Snowflake customers who want to activate on prospects in the ZMP) but do not want to share their PII directly with Zeta, basically want to easily match upon the prospects without their data leaving their own Snowflake environment.

The Clean Room environment allows Zeta clients to run Zeta’s secure matching UDF in the client’s Snowflake environment. Listed below are the essential elements of this solution:

  • Encapsulate waterfall matching logic in Secure UDTF “matcher“ – encodes references to Encrypted Zeta Universe View and Encrypted Staging View Share

    • UDTF joins views using masked fields​

    • UDTF generates a table with matched users and other metadata that can be queried on the client-side (e.g. Zeta ID, match tier, etc.)​

  • Client PII data never leaves the client’s snowflake environment

  • Client doesn’t have direct read access to Zeta Global proprietary identity graph data

  • Client doesn’t have read access to the “matcher” UDF but can execute permissions on the “matcher“ UDF

Architecture

Encrypted Staging Table Schema

1. Compile all consumer data to be matched upon into one Snowflake table on AWS US East 1 (N. Virginia).

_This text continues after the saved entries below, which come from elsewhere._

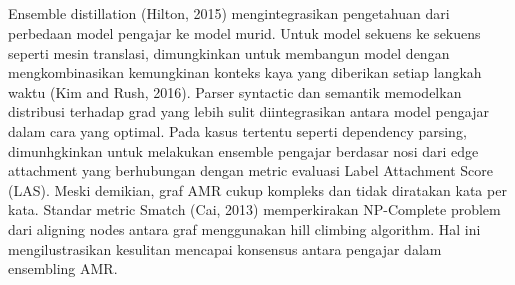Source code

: \subsection{ }

Ensemble distillation (Hilton, 2015) mengintegrasikan pengetahuan dari perbedaan model pengajar ke model murid.
Untuk model sekuens ke sekuens seperti mesin translasi, dimungkinkan untuk membangun model dengan mengkombinasikan kemungkinan konteks kaya yang diberikan setiap langkah waktu (Kim and Rush, 2016).
Parser syntactic dan semantik memodelkan distribusi terhadap grad yang lebih sulit diintegrasikan antara model pengajar dalam cara yang optimal.
Pada kasus tertentu seperti dependency parsing, dimunhgkinkan untuk melakukan ensemble pengajar berdasar nosi dari edge attachment yang berhubungan dengan metric evaluasi Label Attachment Score (LAS).
Meski demikian, graf AMR cukup kompleks dan tidak diratakan kata per kata.
Standar metric Smatch (Cai, 2013) memperkirakan NP-Complete problem dari aligning nodes antara graf menggunakan hill climbing algorithm.
Hal ini mengilustrasikan kesulitan mencapai konsensus antara pengajar dalam ensembling AMR.

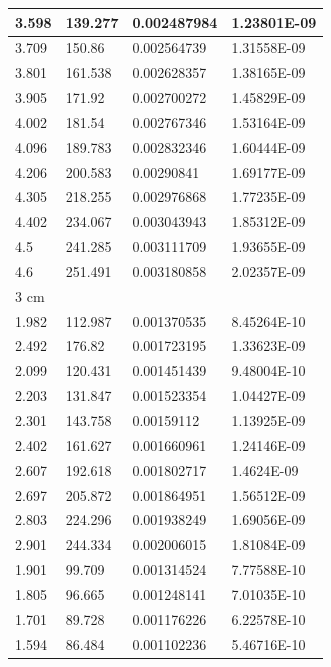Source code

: \documentclass{article}
\begin{document}
\begin{longtable}{|l|l|l|l|}
        3.598 & 139.277 & 0.002487984 & 1.23801E-09 \\ \hline
        3.709 & 150.86 & 0.002564739 & 1.31558E-09 \\ \hline
        3.801 & 161.538 & 0.002628357 & 1.38165E-09 \\ \hline
        3.905 & 171.92 & 0.002700272 & 1.45829E-09 \\ \hline
        4.002 & 181.54 & 0.002767346 & 1.53164E-09 \\ \hline
        4.096 & 189.783 & 0.002832346 & 1.60444E-09 \\ \hline
        4.206 & 200.583 & 0.00290841 & 1.69177E-09 \\ \hline
        4.305 & 218.255 & 0.002976868 & 1.77235E-09 \\ \hline
        4.402 & 234.067 & 0.003043943 & 1.85312E-09 \\ \hline
        4.5 & 241.285 & 0.003111709 & 1.93655E-09 \\ \hline
        4.6 & 251.491 & 0.003180858 & 2.02357E-09 \\ \hline
        3 cm & ~ & ~ & ~ \\ \hline
        1.982 & 112.987 & 0.001370535 & 8.45264E-10 \\ \hline
        2.492 & 176.82 & 0.001723195 & 1.33623E-09 \\ \hline
        2.099 & 120.431 & 0.001451439 & 9.48004E-10 \\ \hline
        2.203 & 131.847 & 0.001523354 & 1.04427E-09 \\ \hline
        2.301 & 143.758 & 0.00159112 & 1.13925E-09 \\ \hline
        2.402 & 161.627 & 0.001660961 & 1.24146E-09 \\ \hline
        2.607 & 192.618 & 0.001802717 & 1.4624E-09 \\ \hline
        2.697 & 205.872 & 0.001864951 & 1.56512E-09 \\ \hline
        2.803 & 224.296 & 0.001938249 & 1.69056E-09 \\ \hline
        2.901 & 244.334 & 0.002006015 & 1.81084E-09 \\ \hline
        1.901 & 99.709 & 0.001314524 & 7.77588E-10 \\ \hline
        1.805 & 96.665 & 0.001248141 & 7.01035E-10 \\ \hline
        1.701 & 89.728 & 0.001176226 & 6.22578E-10 \\ \hline
        1.594 & 86.484 & 0.001102236 & 5.46716E-10 \\ \hline

\end{longtable}
\end{document}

2. While the schema of the client’s encrypted staging table/view that the “matcher“ UDF is expected to run on should include all of the following columns, it is not necessary that all the columns have values. All the columns need to be normalized.

  • Required schema:

Columns

Description

cuid

Unique client specific id for each row

email_md5

md5 hash of normalized raw email addresses

postal_firstname

md5 hash of normalized raw postal firstname

postal_lastname

md5 hash of normalized raw postal lastname

postal_addressline1

md5 hash of normalized raw postal address line 1

postal_addressline2

md5 hash of normalized raw postal address line 2

postal_city

md5 hash of normalized raw postal city

postal_state

md5 hash of normalized raw postal state

postal_zip

md5 hash of normalized raw postal zip

postal_zipplus4

md5 hash of normalized raw postal zipplus4

  • Normalization steps that are performed before MD5 hashing the column data are as follows:

    • Remove white space and special characters in the beginning and end of the column value

    • Coalesce null column values to an empty string before appending the random_salt seed

    • Lower case all the input column values

Please make sure the client executes similar normalization and encryption at their end as these exact normalization steps are performed on Zeta’s snowflake account

Sample encrypted and normalized client view:

create or replace secure view STAGING_SALTED copy grants as
select a.cuid as cuid
,md5(lower(coalesce(trim(email_email,' -/\!@#$%^&*()_-=+'), ''))) as email_md5
,md5(lower(coalesce(trim(a.postal_firstname, ' -/\!@#$%^&*()_-=+'), '')||c.salt_seed)) as postal_firstname
,md5(lower(coalesce(trim(a.postal_lastname, ' -/\!@#$%^&*()_-=+'), '')||c.salt_seed)) as postal_lastname
,md5(lower(coalesce(trim(a.postal_addressline1, ' -/\!@#$%^&*()_-=+'), '')||c.salt_seed)) as postal_addressline1
,md5(lower(coalesce(trim(a.postal_addressline2, ' -/\!@#$%^&*()_-=+'), '')||c.salt_seed)) as postal_addressline2
,md5(lower(coalesce(trim(a.postal_city, ' -/\!@#$%^&*()_-=+'), '')||c.salt_seed)) as postal_city
,md5(lower(coalesce(trim(a.postal_state, ' -/\!@#$%^&*()_-=+'), '')||c.salt_seed)) AS postal_state
,md5(lower(coalesce(trim(a.postal_zip, ' -/\!@#$%^&*()_-=+'), '')||c.salt_seed))    AS postal_zip
,md5(lower(coalesce(trim(a.postal_zipplus4, ' -/\!@#$%^&*()_-=+'), '')||c.salt_seed))       AS postal_zipplus4
from CUSTOMER_UNIVERSE a join (select '<random_client_specific_seed>' as salt_seed ) c;
CODE

The client-specific seed to use in the above step will be provided by Zeta.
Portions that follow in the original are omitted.